[Stored data entries]
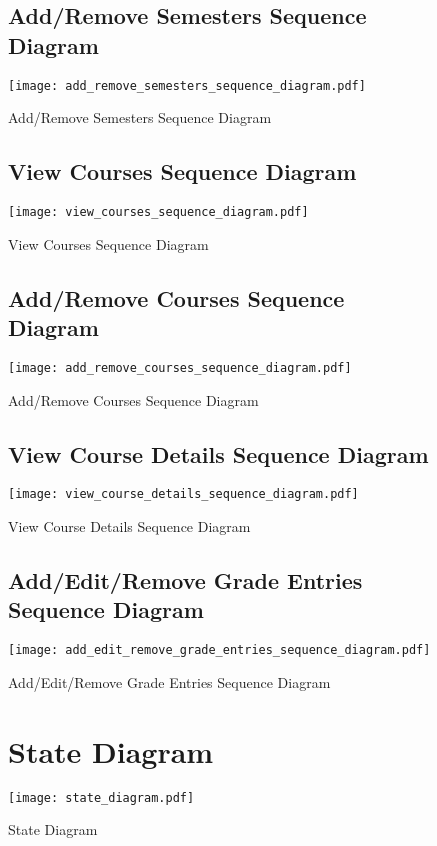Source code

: \documentclass[12pt]{article}
\begin{document}
\begin{figure}[p!]
  \subsection{Add/Remove Semesters Sequence Diagram}
  \centering
  \texttt{[image: add\_remove\_semesters\_sequence\_diagram.pdf]}
  \caption{Add/Remove Semesters Sequence Diagram}
\end{figure}

\begin{figure}[p!]
  \subsection{View Courses Sequence Diagram}
  \centering
  \texttt{[image: view\_courses\_sequence\_diagram.pdf]}
  \caption{View Courses Sequence Diagram}
\end{figure}

\begin{figure}[p!]
  \subsection{Add/Remove Courses Sequence Diagram}
  \centering
  \texttt{[image: add\_remove\_courses\_sequence\_diagram.pdf]}
  \caption{Add/Remove Courses Sequence Diagram}
\end{figure}

\begin{figure}[p!]
  \subsection{View Course Details Sequence Diagram}
  \centering
  \texttt{[image: view\_course\_details\_sequence\_diagram.pdf]}
  \caption{View Course Details Sequence Diagram}
\end{figure}

\begin{figure}[p!]
  \subsection{Add/Edit/Remove Grade Entries Sequence Diagram}
  \centering
  \texttt{[image: add\_edit\_remove\_grade\_entries\_sequence\_diagram.pdf]}
  \caption{Add/Edit/Remove Grade Entries Sequence Diagram}
\end{figure}

\begin{figure}[p!]
  \section{State Diagram}
  \centering
  \texttt{[image: state\_diagram.pdf]}
  \caption{State Diagram}
\end{figure}
\end{document}
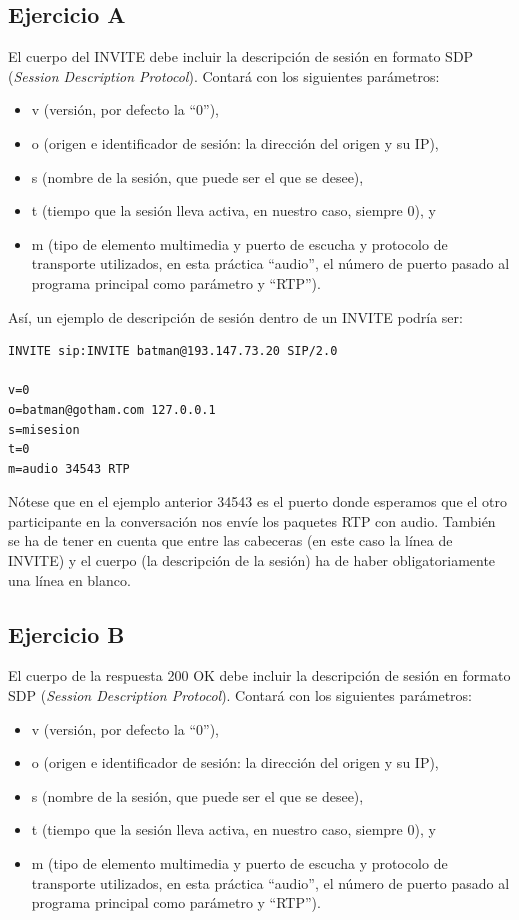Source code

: \documentclass[a4paper,11pt]{article}
\begin{document}
\subsection*{Ejercicio A}

El cuerpo del INVITE debe incluir la descripción de sesión en formato SDP (\emph{Session Description Protocol}). Contará con los siguientes parámetros:

\begin{itemize}
  \item v (versión, por defecto la ``0''),
  \item o (origen e identificador de sesión: la dirección del origen y su IP),
  \item s (nombre de la sesión, que puede ser el que se desee),
  \item t (tiempo que la sesión lleva activa, en nuestro caso, siempre 0), y
  \item m (tipo de elemento multimedia y puerto de escucha y protocolo de transporte utilizados, en esta práctica ``audio'', el número de puerto pasado al programa principal como parámetro y ``RTP'').
\end{itemize}

Así, un ejemplo de descripción de sesión dentro de un INVITE podría ser:

\begin{verbatim}
INVITE sip:INVITE batman@193.147.73.20 SIP/2.0

v=0
o=batman@gotham.com 127.0.0.1
s=misesion
t=0
m=audio 34543 RTP
\end{verbatim}

Nótese que en el ejemplo anterior 34543 es el puerto donde esperamos que el otro participante en la conversación nos envíe los paquetes RTP con audio. También se ha de tener en cuenta que entre las cabeceras (en este caso la línea de INVITE) y el cuerpo (la descripción de la sesión) ha de haber obligatoriamente una línea en blanco.

\subsection*{Ejercicio B}

El cuerpo de la respuesta 200 OK debe incluir la descripción de sesión en formato SDP (\emph{Session Description Protocol}). Contará con los siguientes parámetros:

\begin{itemize}
  \item v (versión, por defecto la ``0''),
  \item o (origen e identificador de sesión: la dirección del origen y su IP),
  \item s (nombre de la sesión, que puede ser el que se desee),
  \item t (tiempo que la sesión lleva activa, en nuestro caso, siempre 0), y
  \item m (tipo de elemento multimedia y puerto de escucha y protocolo de transporte utilizados, en esta práctica ``audio'', el número de puerto pasado al programa principal como parámetro y ``RTP'').
\end{itemize}
\end{document}
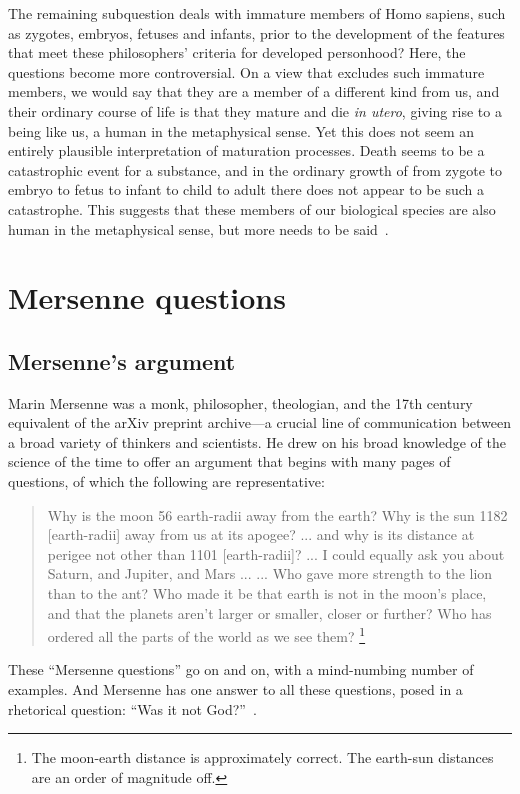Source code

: The remaining subquestion deals with immature members of Homo sapiens, such as zygotes, embryos, fetuses and infants, prior to the
development of the features that meet these philosophers' criteria for developed personhood? Here, the questions become 
more controversial.
On a view that excludes such immature members, we would say that they are a member of a different kind from us, and
their ordinary course of life is that they mature and die \textit{in utero}, giving
rise to a being like us, a human in the metaphysical sense. Yet this does not seem an entirely plausible
interpretation of maturation processes. Death seems to be a catastrophic event for a substance, and in the ordinary
growth of from zygote to embryo to fetus to infant to child to adult 
there does not appear to be such a catastrophe. This suggests that these members of our biological species are also human in the metaphysical sense, but more needs to be said~\parencite{PrussAbortion, ColgroveZygotes}.

\section{Mersenne questions}
\subsection{Mersenne's argument}
Marin Mersenne was a monk, philosopher, theologian, and the 17th century equivalent of the arXiv preprint 
archive---a crucial line of communication between a broad variety of thinkers and scientists. He drew on his broad knowledge of
the science of the time to offer an argument that begins with many pages of questions, of which the following are
representative:
\begin{quote}
Why is the moon 56 earth-radii away from the earth? Why is the sun 1182 [earth-radii] away from us at its apogee? ... and why is its distance at perigee not other than 1101 [earth-radii]? ...
I could equally ask you about Saturn, and Jupiter, and Mars ... 
...
Who gave more strength to the lion than to the ant?
Who made it be that earth is not in the moon's place, and that the planets aren't larger or smaller, closer or further?
Who has ordered all the parts of the world as we see them?
\parencite[pp.~97--98,282--283]{MersenneImpiety}\footnote{The moon-earth distance is approximately correct. The earth-sun distances are an order of magnitude off.}
\end{quote}
These ``Mersenne questions'' go on and on, with a mind-numbing number of examples. And Mersenne has one answer to all
these questions, posed in a rhetorical question: ``Was it not God?''~\parencite[p.~283]{MersenneImpiety}.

## What is expected
The word to look for is "human"; copy out every line of the entries that holds it.

## Your response
rise to a being like us, a human in the metaphysical sense. Yet this does not seem an entirely plausible
there does not appear to be such a catastrophe. This suggests that these members of our biological species are also human in the metaphysical sense, but more needs to be said~\parencite{PrussAbortion, ColgroveZygotes}.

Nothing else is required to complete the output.